Your answer must consist only of the lines from the start of the entries through the line that holds "ما وراء أنماط", copied exactly, with no pictures.
[Opening Input material section]
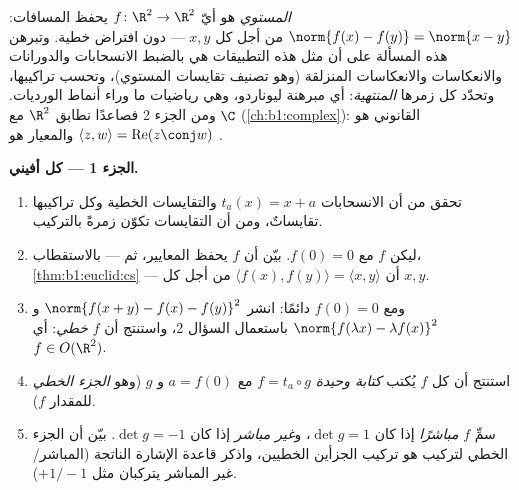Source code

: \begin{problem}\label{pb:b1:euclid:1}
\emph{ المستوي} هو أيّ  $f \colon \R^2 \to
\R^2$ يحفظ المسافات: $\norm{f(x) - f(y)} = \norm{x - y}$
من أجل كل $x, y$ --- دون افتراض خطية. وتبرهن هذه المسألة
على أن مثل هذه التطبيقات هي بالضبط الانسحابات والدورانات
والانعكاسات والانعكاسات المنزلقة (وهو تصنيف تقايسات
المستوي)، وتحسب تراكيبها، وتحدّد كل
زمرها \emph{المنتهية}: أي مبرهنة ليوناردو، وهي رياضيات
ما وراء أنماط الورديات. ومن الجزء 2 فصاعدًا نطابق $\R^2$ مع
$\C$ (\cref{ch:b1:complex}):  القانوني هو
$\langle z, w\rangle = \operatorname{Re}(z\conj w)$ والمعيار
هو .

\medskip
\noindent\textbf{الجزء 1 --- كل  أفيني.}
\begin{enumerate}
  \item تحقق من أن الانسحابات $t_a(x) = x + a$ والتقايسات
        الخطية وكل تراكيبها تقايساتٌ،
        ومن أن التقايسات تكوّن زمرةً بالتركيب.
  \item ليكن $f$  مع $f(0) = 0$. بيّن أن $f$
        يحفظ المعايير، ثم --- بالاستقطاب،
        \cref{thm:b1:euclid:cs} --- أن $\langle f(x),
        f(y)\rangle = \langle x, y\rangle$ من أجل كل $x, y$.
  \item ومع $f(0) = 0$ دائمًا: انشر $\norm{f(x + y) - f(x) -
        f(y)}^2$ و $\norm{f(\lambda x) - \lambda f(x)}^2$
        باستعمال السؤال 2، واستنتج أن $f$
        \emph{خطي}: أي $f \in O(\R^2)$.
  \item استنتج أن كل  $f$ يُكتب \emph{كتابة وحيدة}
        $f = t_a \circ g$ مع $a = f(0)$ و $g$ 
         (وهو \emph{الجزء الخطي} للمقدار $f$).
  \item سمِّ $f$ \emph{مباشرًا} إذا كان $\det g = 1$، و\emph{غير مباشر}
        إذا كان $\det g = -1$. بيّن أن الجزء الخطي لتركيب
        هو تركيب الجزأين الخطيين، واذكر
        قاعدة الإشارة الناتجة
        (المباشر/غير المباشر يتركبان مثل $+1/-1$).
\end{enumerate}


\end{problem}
[Closing Input material section]
_Solution for this exercise:_
Source code

: \begin{problem}\label{pb:b1:euclid:1}
\emph{ المستوي} هو أيّ  $f \colon \R^2 \to
\R^2$ يحفظ المسافات: $\norm{f(x) - f(y)} = \norm{x - y}$
من أجل كل $x, y$ --- دون افتراض خطية. وتبرهن هذه المسألة
على أن مثل هذه التطبيقات هي بالضبط الانسحابات والدورانات
والانعكاسات والانعكاسات المنزلقة (وهو تصنيف تقايسات
المستوي)، وتحسب تراكيبها، وتحدّد كل
زمرها \emph{المنتهية}: أي مبرهنة ليوناردو، وهي رياضيات
ما وراء أنماط الورديات. ومن الجزء 2 فصاعدًا نطابق $\R^2$ مع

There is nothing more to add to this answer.